### Data records:
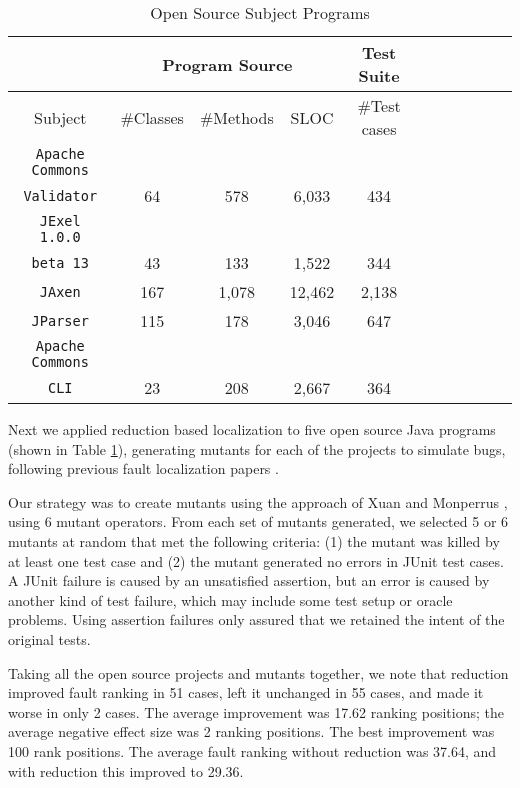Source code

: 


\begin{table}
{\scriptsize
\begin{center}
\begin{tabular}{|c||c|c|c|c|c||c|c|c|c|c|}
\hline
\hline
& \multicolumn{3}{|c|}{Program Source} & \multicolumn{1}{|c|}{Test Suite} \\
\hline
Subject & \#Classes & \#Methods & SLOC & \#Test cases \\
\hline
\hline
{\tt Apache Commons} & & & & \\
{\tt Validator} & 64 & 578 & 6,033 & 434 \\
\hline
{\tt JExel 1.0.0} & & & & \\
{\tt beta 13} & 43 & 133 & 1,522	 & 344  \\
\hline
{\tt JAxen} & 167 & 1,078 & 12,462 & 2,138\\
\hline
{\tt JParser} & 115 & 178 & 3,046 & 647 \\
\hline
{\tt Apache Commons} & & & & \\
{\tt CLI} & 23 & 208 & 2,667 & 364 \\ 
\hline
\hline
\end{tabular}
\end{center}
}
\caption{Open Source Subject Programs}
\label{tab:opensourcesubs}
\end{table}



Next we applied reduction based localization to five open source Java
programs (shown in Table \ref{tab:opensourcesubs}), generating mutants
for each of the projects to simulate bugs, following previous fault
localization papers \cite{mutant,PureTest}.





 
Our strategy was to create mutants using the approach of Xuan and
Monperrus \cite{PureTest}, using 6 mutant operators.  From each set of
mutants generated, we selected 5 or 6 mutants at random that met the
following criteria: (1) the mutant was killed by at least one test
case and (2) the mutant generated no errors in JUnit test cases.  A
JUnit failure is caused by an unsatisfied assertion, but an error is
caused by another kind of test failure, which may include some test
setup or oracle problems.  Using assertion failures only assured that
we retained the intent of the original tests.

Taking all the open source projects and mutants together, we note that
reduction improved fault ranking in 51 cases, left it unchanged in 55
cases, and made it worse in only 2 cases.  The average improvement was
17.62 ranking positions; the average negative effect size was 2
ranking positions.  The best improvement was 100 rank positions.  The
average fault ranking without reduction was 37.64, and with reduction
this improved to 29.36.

### About this task:
In the copy you write, the data above must appear exactly, with no pictures.

### The answer:
Source code

: 


\begin{table}
{\scriptsize
\begin{center}
\begin{tabular}{|c||c|c|c|c|c||c|c|c|c|c|}
\hline
\hline
& \multicolumn{3}{|c|}{Program Source} & \multicolumn{1}{|c|}{Test Suite} \\
\hline
Subject & \#Classes & \#Methods & SLOC & \#Test cases \\
\hline
\hline
{\tt Apache Commons} & & & & \\
{\tt Validator} & 64 & 578 & 6,033 & 434 \\
\hline
{\tt JExel 1.0.0} & & & & \\
{\tt beta 13} & 43 & 133 & 1,522	 & 344  \\
\hline
{\tt JAxen} & 167 & 1,078 & 12,462 & 2,138\\
\hline
{\tt JParser} & 115 & 178 & 3,046 & 647 \\
\hline
{\tt Apache Commons} & & & & \\
{\tt CLI} & 23 & 208 & 2,667 & 364 \\ 
\hline
\hline
\end{tabular}
\end{center}
}
\caption{Open Source Subject Programs}
\label{tab:opensourcesubs}
\end{table}



Next we applied reduction based localization to five open source Java
programs (shown in Table \ref{tab:opensourcesubs}), generating mutants
for each of the projects to simulate bugs, following previous fault
localization papers \cite{mutant,PureTest}.





 
Our strategy was to create mutants using the approach of Xuan and
Monperrus \cite{PureTest}, using 6 mutant operators.  From each set of
mutants generated, we selected 5 or 6 mutants at random that met the
following criteria: (1) the mutant was killed by at least one test
case and (2) the mutant generated no errors in JUnit test cases.  A
JUnit failure is caused by an unsatisfied assertion, but an error is
caused by another kind of test failure, which may include some test
setup or oracle problems.  Using assertion failures only assured that
we retained the intent of the original tests.

Taking all the open source projects and mutants together, we note that
reduction improved fault ranking in 51 cases, left it unchanged in 55
cases, and made it worse in only 2 cases.  The average improvement was
17.62 ranking positions; the average negative effect size was 2
ranking positions.  The best improvement was 100 rank positions.  The
average fault ranking without reduction was 37.64, and with reduction
this improved to 29.36.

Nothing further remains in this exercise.